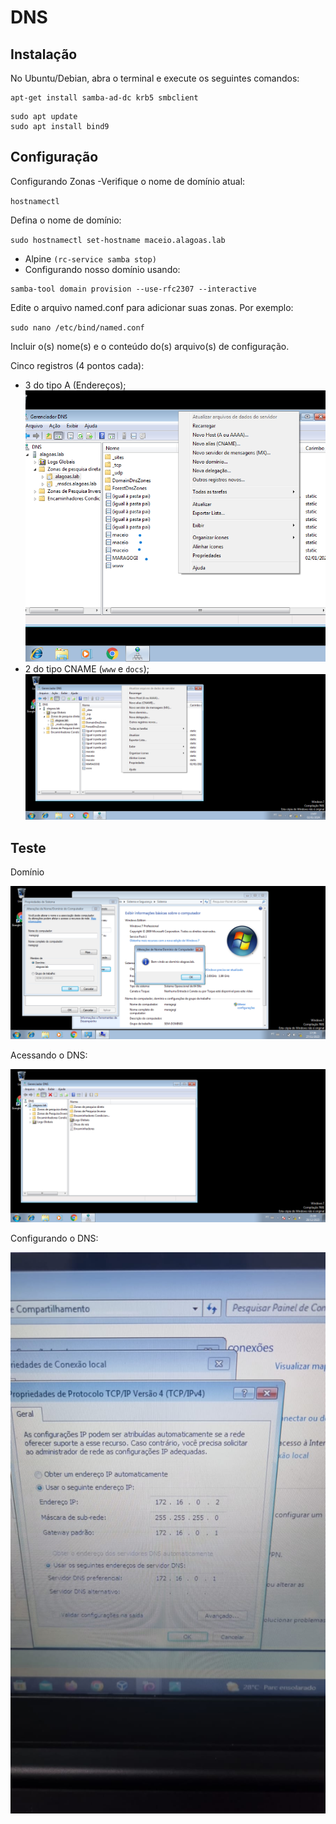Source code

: # DNS

## Instalação
No Ubuntu/Debian, abra o terminal e execute os seguintes comandos:
```
apt-get install samba-ad-dc krb5 smbclient

```

```
sudo apt update
sudo apt install bind9
```

## Configuração
Configurando Zonas
 -Verifique o nome de domínio atual:

`hostnamectl`

Defina o nome de domínio:

`sudo hostnamectl set-hostname maceio.alagoas.lab`

- Alpine `(rc-service samba stop)`
- Configurando nosso domínio usando:
```
samba-tool domain provision --use-rfc2307 --interactive
```
  
Edite o arquivo named.conf para adicionar suas zonas. Por exemplo:



`sudo nano /etc/bind/named.conf`

Incluir o(s) nome(s) e o conteúdo do(s) arquivo(s) de configuração.

Cinco registros (4 pontos cada):

- 3 do tipo A (Endereços);
![Tipo A](../images/tipo-A.png)
- 2 do tipo CNAME (`www` e `docs`);
![Cnames - www e docs](../images/cname-www.png)

## Teste
Domínio

![Domain](../images/dominio-win7.png)


 Acessando o DNS: 

![Dns](../images/dns.png)

Configurando o DNS:

![dns](../images/dns-2.png)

-----

## Instructions to follow
Once a line of the records is found to contain "hostnamectl", copy it out.

## Solution for this exercise
`hostnamectl`
`sudo hostnamectl set-hostname maceio.alagoas.lab`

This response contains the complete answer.